Mon Dec 4th through Sat the 9th, 2017 at Long Beach Convention Center
I think overall the idea maybe nice but it is rather unclear why this should work. I think the paper is rather preliminary both in understanding its own idea and putting it into literature and math context. Moreover the experiments show that something is learned but not whether it is the thing promised. There are some interesting similarities to hmms mrfs and mixture of experts. All of them have at least some convergence proofs etc. the new idea not. It is unclear whether ultimately the right structure or one closeby or very far off is inferred...
In that sense the experiments are only a first step to convincing me.
This paper introduces a neural architecture for sequential tasks where connections between stacked modules are learned during the model training.
The approach presented can contribute to the import goal of learning model architectures from the data. The examples presented show convincingly that indeed non-trivial connectivity patterns can be learned.
The rebuttal has addressed my concerns very well. I would upgrade my score from 6 to 7.
This paper proposes a new gated recurrent model, which employs a routing center to summarize the information from multi modules around it in each time step. The model is expected to learn to route information flow hierarchically.
The paper is not written very clearly.
The idea is novel.
1. The idea inspired by the thalamus is novel.
1. The experiments on image datasets (MNIST and CIFAR) are not not convincing. Why not try the real-world sequence (time series) data set?
2. How about the comparison with the LSTM? LSTM also has a cell which somewhat serves like a routing center between different time steps.
3. In the experiment on MNIST (section 3.1), how many modules are used in the model in each time step? It seems there is only one module and cannot demonstrate the effectiveness of routing center.
The paper introduces a modular architecture that has a central routing module and other in/out modules, akin to the role of thalamus/neocortex regions in the brain. Initial experiments show promises.
I like the idea of the paper, which was nicely written.
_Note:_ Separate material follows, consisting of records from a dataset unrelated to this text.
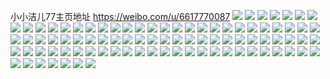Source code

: 小小洁儿77主页地址 https://weibo.com/u/6617770087 
![](https://wx4.sinaimg.cn/mw2000/007dRujdly1h82vltwwnij31o0280qv5.jpg) 
![](https://wx4.sinaimg.cn/mw2000/007dRujdly1h82vluijmhj31o0280e81.jpg) 
![](https://wx4.sinaimg.cn/mw2000/007dRujdly1h82vlv5fg2j31o0280kjl.jpg) 
![](https://wx4.sinaimg.cn/mw2000/007dRujdly1h82vlvt6ddj31o0280hdt.jpg) 
![](https://wx4.sinaimg.cn/mw2000/007dRujdly1h82vlwh34fj31o0280hdt.jpg) 
![](https://wx4.sinaimg.cn/mw2000/007dRujdly1h82vlxdmlcj31o0280hdt.jpg) 
![](https://wx4.sinaimg.cn/mw2000/007dRujdly1h82vlxy1tgj31o0280hdt.jpg) 
![](https://wx4.sinaimg.cn/mw2000/007dRujdly1h82vlsfxnaj31o0280e81.jpg) 
![](https://wx4.sinaimg.cn/mw2000/007dRujdly1h82vlynr04j31o0280kjl.jpg) 
![](https://wx4.sinaimg.cn/mw2000/007dRujdly1h7zephnj6nj31o0280hdt.jpg) 
![](https://wx4.sinaimg.cn/mw2000/007dRujdly1h7zepi3xzoj31o0280hdt.jpg) 
![](https://wx4.sinaimg.cn/mw2000/007dRujdly1h7zepijeiwj31o0280hdt.jpg) 
![](https://wx4.sinaimg.cn/mw2000/007dRujdly1h7zepj1owdj31o0280kjl.jpg) 
![](https://wx4.sinaimg.cn/mw2000/007dRujdly1h7zepjmrowj31o0280e81.jpg) 
![](https://wx4.sinaimg.cn/mw2000/007dRujdly1h7zepk4t29j31o0280qv5.jpg) 
![](https://wx4.sinaimg.cn/mw2000/007dRujdly1h7zepgxxlkj31o0280npd.jpg) 
![](https://wx4.sinaimg.cn/mw2000/007dRujdly1h7zepkq07fj31o0280hdt.jpg) 
![](https://wx4.sinaimg.cn/mw2000/007dRujdly1h7zepl7d9lj31o0280e81.jpg) 
![](https://wx4.sinaimg.cn/mw2000/007dRujdly1h6wyre1evqj31o0280npd.jpg) 
![](https://wx4.sinaimg.cn/mw2000/007dRujdly1h6wyrf1s3gj31o0280npd.jpg) 
![](https://wx4.sinaimg.cn/mw2000/007dRujdly1h6wyrgeitgj31o0280qv5.jpg) 
![](https://wx4.sinaimg.cn/mw2000/007dRujdly1h6wyrhp8ftj31o0280u0x.jpg) 
![](https://wx4.sinaimg.cn/mw2000/007dRujdly1h6wyrksh7yj31o0280hdt.jpg) 
![](https://wx4.sinaimg.cn/mw2000/007dRujdly1h6wyrn8gqtj31o0280u0x.jpg) 
![](https://wx4.sinaimg.cn/mw2000/007dRujdly1h6wyruk9g2j30u01hcnal.jpg) 
![](https://wx4.sinaimg.cn/mw2000/007dRujdly1h6wyrvspvbj30zk1be4br.jpg) 
![](https://wx4.sinaimg.cn/mw2000/007dRujdly1h6tdlrb7eqj31o02807qc.jpg) 
![](https://wx4.sinaimg.cn/mw2000/007dRujdly1h6tdltpztlj31o0280e2b.jpg) 
![](https://wx4.sinaimg.cn/mw2000/007dRujdly1h6tdm6g3caj31o0280x6p.jpg) 
![](https://wx4.sinaimg.cn/mw2000/007dRujdly1h6tdm8gyq6j31o0280kjl.jpg) 
![](https://wx4.sinaimg.cn/mw2000/007dRujdly1h6tdmb1y4kj31o0280kjl.jpg) 
![](https://wx4.sinaimg.cn/mw2000/007dRujdly1h6tdmehy47j30zk1betb8.jpg) 
![](https://wx4.sinaimg.cn/mw2000/007dRujdly1h6tdmibyirj31o0280tlx.jpg) 
![](https://wx4.sinaimg.cn/mw2000/007dRujdly1h6tdml1x0yj31o0280hdt.jpg) 
![](https://wx4.sinaimg.cn/mw2000/007dRujdly1h6tdmpg0cyj30u01hcq6b.jpg) 
![](https://wx4.sinaimg.cn/mw2000/007dRujdly1h6kcp6r437j30u0140jug.jpg) 
![](https://wx4.sinaimg.cn/mw2000/007dRujdly1h6kcp6hjgsj305o05m741.jpg) 
![](https://wx4.sinaimg.cn/mw2000/007dRujdly1h6kcp70wgkj30wi14bwu1.jpg) 
![](https://wx4.sinaimg.cn/mw2000/007dRujdly1h6c6azo9yoj30wi1m1acc.jpg) 
![](https://wx4.sinaimg.cn/mw2000/007dRujdly1h6c6b02d7gj31400u0k1l.jpg) 
![](https://wx4.sinaimg.cn/mw2000/007dRujdly1h6c6b1cya0j32c03407wj.jpg) 
![](https://wx4.sinaimg.cn/mw2000/007dRujdly1h6c6b71l3jj31o02807wh.jpg) 
![](https://wx4.sinaimg.cn/mw2000/007dRujdly1h5bstq5bstj31o02801ky.jpg) 
![](https://wx4.sinaimg.cn/mw2000/007dRujdly1h5bstrv1pjj31o02804qq.jpg) 
![](https://wx4.sinaimg.cn/mw2000/007dRujdly1h3tnyd0etrj31o0280hdt.jpg) 
![](https://wx4.sinaimg.cn/mw2000/007dRujdly1h3tnydl07ej31o0280kjl.jpg) 
![](https://wx4.sinaimg.cn/mw2000/007dRujdly1h3tnye6k63j31o0280npd.jpg) 
![](https://wx4.sinaimg.cn/mw2000/007dRujdly1h3tnybwe4bj31o0280kjl.jpg) 
![](https://wx4.sinaimg.cn/mw2000/007dRujdly1h1pfhiqyqaj31sc2dsnpd.jpg) 
![](https://wx4.sinaimg.cn/mw2000/007dRujdly1h1dna468uvj30u00z7wmi.jpg) 
![](https://wx4.sinaimg.cn/mw2000/007dRujdly1h0zxpafhz8j31o02801kx.jpg) 
![](https://wx4.sinaimg.cn/mw2000/007dRujdly1h0zxp9t4i9j31o02804qp.jpg) 
![](https://wx4.sinaimg.cn/mw2000/007dRujdly1h0ywv6fvf3j30u01hcdot.jpg) 
![](https://wx4.sinaimg.cn/mw2000/007dRujdly1h0ywvbp153j313y0u044x.jpg) 
![](https://wx4.sinaimg.cn/mw2000/007dRujdly1gyoztvxd4nj31o0280qv5.jpg) 
![](https://wx4.sinaimg.cn/mw2000/007dRujdly1gyoztybc6wj31o0280npd.jpg) 
![](https://wx4.sinaimg.cn/mw2000/007dRujdgy1gwi2e5fztej31o0280e81.jpg) 
![](https://wx4.sinaimg.cn/mw2000/007dRujdgy1gwi2e6drj8j31o0280b29.jpg) 
![](https://wx4.sinaimg.cn/mw2000/007dRujdgy1gwi2e8jut0j31sc2dskjl.jpg) 
![](https://wx4.sinaimg.cn/mw2000/007dRujdgy1gwi2e9p2wnj31sc2dsu0x.jpg) 
![](https://wx4.sinaimg.cn/mw2000/007dRujdgy1gwi2eaxbxvj31sc2dsnpd.jpg) 
![](https://wx4.sinaimg.cn/mw2000/007dRujdly1gvrg2fuvn1j61o0280e8202.jpg) 
![](https://wx4.sinaimg.cn/mw2000/007dRujdly1gvrg2gqb1wj61o0280kjm02.jpg) 
![](https://wx4.sinaimg.cn/mw2000/007dRujdly1gvrg2hqpn8j61o02804qr02.jpg) 
![](https://wx4.sinaimg.cn/mw2000/007dRujdly1gvrg2j1elwj62c03401kz02.jpg) 
![](https://wx4.sinaimg.cn/mw2000/007dRujdly1gvrg2k6jwdj61sc2dsb2a02.jpg) 
![](https://wx4.sinaimg.cn/mw2000/007dRujdly1gvrg2lbipgj61sc2dskjm02.jpg) 
![](https://wx4.sinaimg.cn/mw2000/007dRujdgy1gtu6ak5pldj31400u0th9.jpg) 
![](https://wx4.sinaimg.cn/mw2000/007dRujdgy1gts63i9pllj32c0340b2a.jpg) 
![](https://wx4.sinaimg.cn/mw2000/007dRujdgy1gts63ndm7qj31sc2dsb29.jpg) 
![](https://wx4.sinaimg.cn/mw2000/007dRujdgy1gts63g9u4wj31sc2dse81.jpg) 
![](https://wx4.sinaimg.cn/mw2000/007dRujdgy1gts64t0iv3j31sc2dskjl.jpg) 
![](https://wx4.sinaimg.cn/mw2000/007dRujdgy1gt42ji9a1lj31kw16o1kx.jpg) 
![](https://wx4.sinaimg.cn/mw2000/007dRujdgy1gt42jkxp5wj33402c0qv7.jpg) 
![](https://wx4.sinaimg.cn/mw2000/007dRujdgy1gt42jn800kj32yo28yhdv.jpg) 
![](https://wx4.sinaimg.cn/mw2000/007dRujdgy1gt42joruhoj32801o0x6p.jpg) 
![](https://wx4.sinaimg.cn/mw2000/007dRujdgy1gt42awzg51j32c0340npe.jpg) 
![](https://wx4.sinaimg.cn/mw2000/007dRujdgy1gt42jrfuvij31kw16o7wh.jpg) 
![](https://wx4.sinaimg.cn/mw2000/007dRujdgy1gt42jt1aoij32801o0x6p.jpg) 
![](https://wx4.sinaimg.cn/mw2000/007dRujdgy1gt42junrv4j62801o0x6p02.jpg) 
![](https://wx4.sinaimg.cn/mw2000/007dRujdgy1gt42jw7h4dj32801o0x6p.jpg) 
![](https://wx4.sinaimg.cn/mw2000/007dRujdgy1gt42f34vefj32801o0x6p.jpg) 
![](https://wx4.sinaimg.cn/mw2000/007dRujdgy1gt42f6bxkaj32c0340e83.jpg) 
![](https://wx4.sinaimg.cn/mw2000/007dRujdgy1gt42f99rd5j32c03407wj.jpg) 
![](https://wx4.sinaimg.cn/mw2000/007dRujdgy1gt42fcguzmj33402c0npe.jpg) 
![](https://wx4.sinaimg.cn/mw2000/007dRujdgy1gt42fgbibzj33402c0u0y.jpg) 
![](https://wx4.sinaimg.cn/mw2000/007dRujdly1gs3ud07cbuj32c03404qq.jpg) 
![](https://wx4.sinaimg.cn/mw2000/007dRujdly1gs3ud2b2t0j32c0340b2a.jpg) 
![](https://wx4.sinaimg.cn/mw2000/007dRujdly1gs3ud3jxuxj32c0340b2a.jpg)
Some module details are missing (the read function r, merging function m and the module function f), possibly because the space limitation, but it would be very useful to have in a supplement.
The main cons are (i) the experiments are not super-strong; (ii) the search for the best module/routing functions is quite preliminary. However I believe that the direction is fruitful and worth exploring further.
In related work, there is a contemporary architecture with similar intention (although the specific targets were different, i.e., multi-X learning, where X = instance, view, task, label): "On Size Fit Many: Column Bundle for Multi-X Learning", Trang Pham, Truyen Tran, Svetha Venkatesh. arXiv preprint arXiv: 1702.07021.